Top of Dataset records
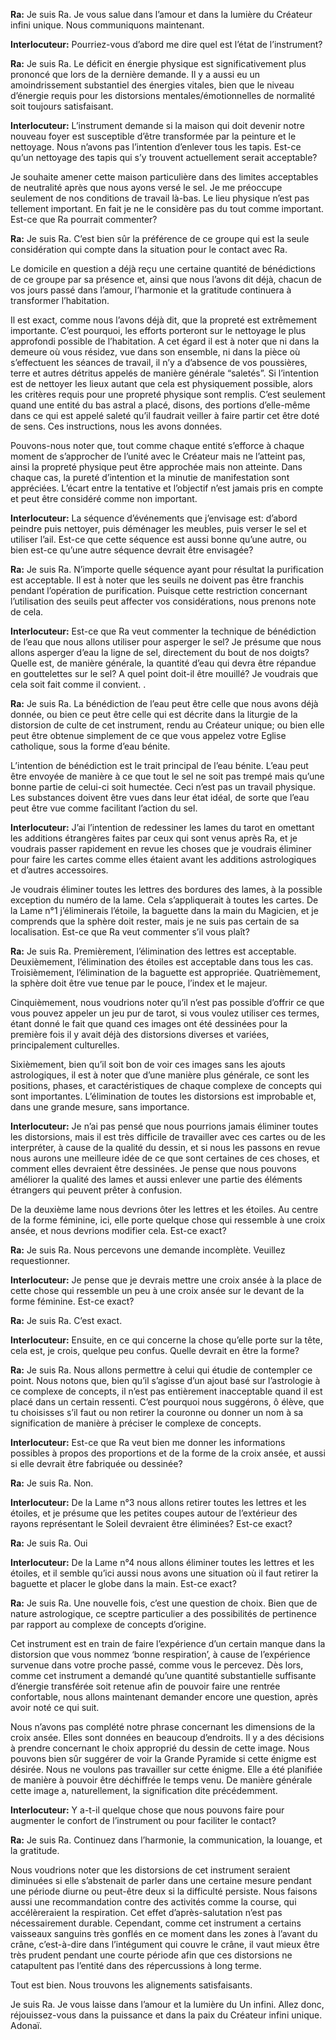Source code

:<p><strong>Ra:</strong> Je suis Ra. Je vous salue dans l’amour et dans la lumière du Créateur infini unique. Nous communiquons maintenant.</p>
<p><strong>Interlocuteur:</strong> Pourriez-vous d’abord me dire quel est l’état de l’instrument?</p>
<p><strong>Ra:</strong> Je suis Ra. Le déficit en énergie physique est significativement plus prononcé que lors de la dernière demande. Il y a aussi eu un amoindrissement substantiel des énergies vitales, bien que le niveau d’énergie requis pour les distorsions mentales/émotionnelles de normalité soit toujours satisfaisant.</p>
<p><strong>Interlocuteur:</strong> L’instrument demande si la maison qui doit devenir notre nouveau foyer est susceptible d’être transformée par la peinture et le nettoyage. Nous n’avons pas l’intention d’enlever tous les tapis. Est-ce qu’un nettoyage des tapis qui s’y trouvent actuellement serait acceptable?</p>
<p>Je souhaite amener cette maison particulière dans des limites acceptables de neutralité après que nous ayons versé le sel. Je me préoccupe seulement de nos conditions de travail là-bas. Le lieu physique n’est pas tellement important. En fait je ne le considère pas du tout comme important. Est-ce que Ra pourrait commenter?</p>
<p><strong>Ra:</strong> Je suis Ra. C’est bien sûr la préférence de ce groupe qui est la seule considération qui compte dans la situation pour le contact avec Ra.</p>
<p>Le domicile en question a déjà reçu une certaine quantité de bénédictions de ce groupe par sa présence et, ainsi que nous l’avons dit déjà, chacun de vos jours passé dans l’amour, l’harmonie et la gratitude continuera à transformer l’habitation.</p>
<p>Il est exact, comme nous l’avons déjà dit, que la propreté est extrêmement importante. C’est pourquoi, les efforts porteront sur le nettoyage le plus approfondi possible de l’habitation. A cet égard il est à noter que ni dans la demeure où vous résidez, vue dans son ensemble, ni dans la pièce où s’effectuent les séances de travail, il n’y a d’absence de vos poussières, terre et autres détritus appelés de manière générale “saletés”. Si l’intention est de nettoyer les lieux autant que cela est physiquement possible, alors les critères requis pour une propreté physique sont remplis. C’est seulement quand une entité du bas astral a placé, disons, des portions d’elle-même dans ce qui est appelé saleté qu’il faudrait veiller à faire partir cet être doté de sens. Ces instructions, nous les avons données.</p>
<p>Pouvons-nous noter que, tout comme chaque entité s’efforce à chaque moment de s’approcher de l’unité avec le Créateur mais ne l’atteint pas, ainsi la propreté physique peut être approchée mais non atteinte. Dans chaque cas, la pureté d’intention et la minutie de manifestation sont appréciées. L’écart entre la tentative et l’objectif n’est jamais pris en compte et peut être considéré comme non important.</p>
<p><strong>Interlocuteur:</strong> La séquence d’événements que j’envisage est: d’abord peindre puis nettoyer, puis déménager les meubles, puis verser le sel et utiliser l’ail. Est-ce que cette séquence est aussi bonne qu’une autre, ou bien est-ce qu’une autre séquence devrait être envisagée?</p>
<p><strong>Ra:</strong> Je suis Ra. N’importe quelle séquence ayant pour résultat la purification est acceptable. Il est à noter que les seuils ne doivent pas être franchis pendant l’opération de purification. Puisque cette restriction concernant l’utilisation des seuils peut affecter vos considérations, nous prenons note de cela.</p>
<p><strong>Interlocuteur:</strong> Est-ce que Ra veut commenter la technique de bénédiction de l’eau que nous allons utiliser pour asperger le sel? Je présume que nous allons asperger d’eau la ligne de sel, directement du bout de nos doigts? Quelle est, de manière générale, la quantité d’eau qui devra être répandue en gouttelettes sur le sel? A quel point doit-il être mouillé? Je voudrais que cela soit fait comme il convient. .</p>
<p><strong>Ra:</strong> Je suis Ra. La bénédiction de l’eau peut être celle que nous avons déjà donnée, ou bien ce peut être celle qui est décrite dans la liturgie de la distorsion de culte de cet instrument, rendu au Créateur unique; ou bien elle peut être obtenue simplement de ce que vous appelez votre Eglise catholique, sous la forme d’eau bénite.</p>
<p>L’intention de bénédiction est le trait principal de l’eau bénite. L’eau peut être envoyée de manière à ce que tout le sel ne soit pas trempé mais qu’une bonne partie de celui-ci soit humectée. Ceci n’est pas un travail physique. Les substances doivent être vues dans leur état idéal, de sorte que l’eau peut être vue comme facilitant l’action du sel.</p>
<p><strong>Interlocuteur:</strong> J’ai l’intention de redessiner les lames du tarot en omettant les additions étrangères faites par ceux qui sont venus après Ra, et je voudrais passer rapidement en revue les choses que je voudrais éliminer pour faire les cartes comme elles étaient avant les additions astrologiques et d’autres accessoires.</p>
<p>Je voudrais éliminer toutes les lettres des bordures des lames, à la possible exception du numéro de la lame. Cela s’appliquerait à toutes les cartes. De la Lame n°1 j’éliminerais l’étoile, la baguette dans la main du Magicien, et je comprends que la sphère doit rester, mais je ne suis pas certain de sa localisation. Est-ce que Ra veut commenter s’il vous plaît?</p>
<p><strong>Ra:</strong> Je suis Ra. Premièrement, l’élimination des lettres est acceptable. Deuxièmement, l’élimination des étoiles est acceptable dans tous les cas. Troisièmement, l’élimination de la baguette est appropriée. Quatrièmement, la sphère doit être vue tenue par le pouce, l’index et le majeur.</p>
<p>Cinquièmement, nous voudrions noter qu’il n’est pas possible d’offrir ce que vous pouvez appeler un jeu pur de tarot, si vous voulez utiliser ces termes, étant donné le fait que quand ces images ont été dessinées pour la première fois il y avait déjà des distorsions diverses et variées, principalement culturelles.</p>
<p>Sixièmement, bien qu’il soit bon de voir ces images sans les ajouts astrologiques, il est à noter que d’une manière plus générale, ce sont les positions, phases, et caractéristiques de chaque complexe de concepts qui sont importantes. L’élimination de toutes les distorsions est improbable et, dans une grande mesure, sans importance.</p>
<p><strong>Interlocuteur:</strong> Je n’ai pas pensé que nous pourrions jamais éliminer toutes les distorsions, mais il est très difficile de travailler avec ces cartes ou de les interpréter, à cause de la qualité du dessin, et si nous les passons en revue nous aurons une meilleure idée de ce que sont certaines de ces choses, et comment elles devraient être dessinées. Je pense que nous pouvons améliorer la qualité des lames et aussi enlever une partie des éléments étrangers qui peuvent prêter à confusion.</p>
<p>De la deuxième lame nous devrions ôter les lettres et les étoiles. Au centre de la forme féminine, ici, elle porte quelque chose qui ressemble à une croix ansée, et nous devrions modifier cela. Est-ce exact?</p>
<p><strong>Ra:</strong> Je suis Ra. Nous percevons une demande incomplète. Veuillez requestionner.</p>
<p><strong>Interlocuteur:</strong> Je pense que je devrais mettre une croix ansée à la place de cette chose qui ressemble un peu à une croix ansée sur le devant de la forme féminine. Est-ce exact?</p>
<p><strong>Ra:</strong> Je suis Ra. C’est exact.</p>
<p><strong>Interlocuteur:</strong> Ensuite, en ce qui concerne la chose qu’elle porte sur la tête, cela est, je crois, quelque peu confus. Quelle devrait en être la forme?</p>
<p><strong>Ra:</strong> Je suis Ra. Nous allons permettre à celui qui étudie de contempler ce point. Nous notons que, bien qu’il s’agisse d’un ajout basé sur l’astrologie à ce complexe de concepts, il n’est pas entièrement inacceptable quand il est placé dans un certain ressenti. C’est pourquoi nous suggérons, ô élève, que tu choisisses s’il faut ou non retirer la couronne ou donner un nom à sa signification de manière à préciser le complexe de concepts.</p>
<p><strong>Interlocuteur:</strong> Est-ce que Ra veut bien me donner les informations possibles à propos des proportions et de la forme de la croix ansée, et aussi si elle devrait être fabriquée ou dessinée?</p>
<p><strong>Ra:</strong> Je suis Ra. Non.</p>
<p><strong>Interlocuteur:</strong> De la Lame n°3 nous allons retirer toutes les lettres et les étoiles, et je présume que les petites coupes autour de l’extérieur des rayons représentant le Soleil devraient être éliminées? Est-ce exact?</p>
<p><strong>Ra:</strong> Je suis Ra. Oui</p>
<p><strong>Interlocuteur:</strong> De la Lame n°4 nous allons éliminer toutes les lettres et les étoiles, et il semble qu’ici aussi nous avons une situation où il faut retirer la baguette et placer le globe dans la main. Est-ce exact?</p>
<p><strong>Ra:</strong> Je suis Ra. Une nouvelle fois, c’est une question de choix. Bien que de nature astrologique, ce sceptre particulier a des possibilités de pertinence par rapport au complexe de concepts d’origine.</p>
<p>Cet instrument est en train de faire l’expérience d’un certain manque dans la distorsion que vous nommez ‘bonne respiration’, à cause de l’expérience survenue dans votre proche passé, comme vous le percevez. Dès lors, comme cet instrument a demandé qu’une quantité substantielle suffisante d’énergie transférée soit retenue afin de pouvoir faire une rentrée confortable, nous allons maintenant demander encore une question, après avoir noté ce qui suit.</p>
<p>Nous n’avons pas complété notre phrase concernant les dimensions de la croix ansée. Elles sont données en beaucoup d’endroits. Il y a des décisions à prendre concernant le choix approprié du dessin de cette image. Nous pouvons bien sûr suggérer de voir la Grande Pyramide si cette énigme est désirée. Nous ne voulons pas travailler sur cette énigme. Elle a été planifiée de manière à pouvoir être déchiffrée le temps venu. De manière générale cette image a, naturellement, la signification dite précédemment.</p>
<p><strong>Interlocuteur:</strong> Y a-t-il quelque chose que nous pouvons faire pour augmenter le confort de l’instrument ou pour faciliter le contact?</p>
<p><strong>Ra:</strong> Je suis Ra. Continuez dans l’harmonie, la communication, la louange, et la gratitude.</p>
<p>Nous voudrions noter que les distorsions de cet instrument seraient diminuées si elle s’abstenait de parler dans une certaine mesure pendant une période diurne ou peut-être deux si la difficulté persiste. Nous faisons aussi une recommandation contre des activités comme la course, qui accélèreraient la respiration. Cet effet d’après-salutation n’est pas nécessairement durable. Cependant, comme cet instrument a certains vaisseaux sanguins très gonflés en ce moment dans les zones à l’avant du crâne, c’est-à-dire dans l’intégument qui couvre le crâne, il vaut mieux être très prudent pendant une courte période afin que ces distorsions ne catapultent pas l’entité dans des répercussions à long terme.</p>
<p>Tout est bien. Nous trouvons les alignements satisfaisants.</p>
<p>Je suis Ra. Je vous laisse dans l’amour et la lumière du Un infini. Allez donc, réjouissez-vous dans la puissance et dans la paix du Créateur infini unique. Adonaï.</p>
Bottom of Dataset records
Required action: Copy every line exactly, from the opening line of the entries down to the line holding "<p><strong>Ra:</strong> Je suis Ra. Le", and keep the pictures out.

Solution to this exercise:
Source code

:<p><strong>Ra:</strong> Je suis Ra. Je vous salue dans l’amour et dans la lumière du Créateur infini unique. Nous communiquons maintenant.</p>
<p><strong>Interlocuteur:</strong> Pourriez-vous d’abord me dire quel est l’état de l’instrument?</p>
<p><strong>Ra:</strong> Je suis Ra. Le déficit en énergie physique est significativement plus prononcé que lors de la dernière demande. Il y a aussi eu un amoindrissement substantiel des énergies vitales, bien que le niveau d’énergie requis pour les distorsions mentales/émotionnelles de normalité soit toujours satisfaisant.</p>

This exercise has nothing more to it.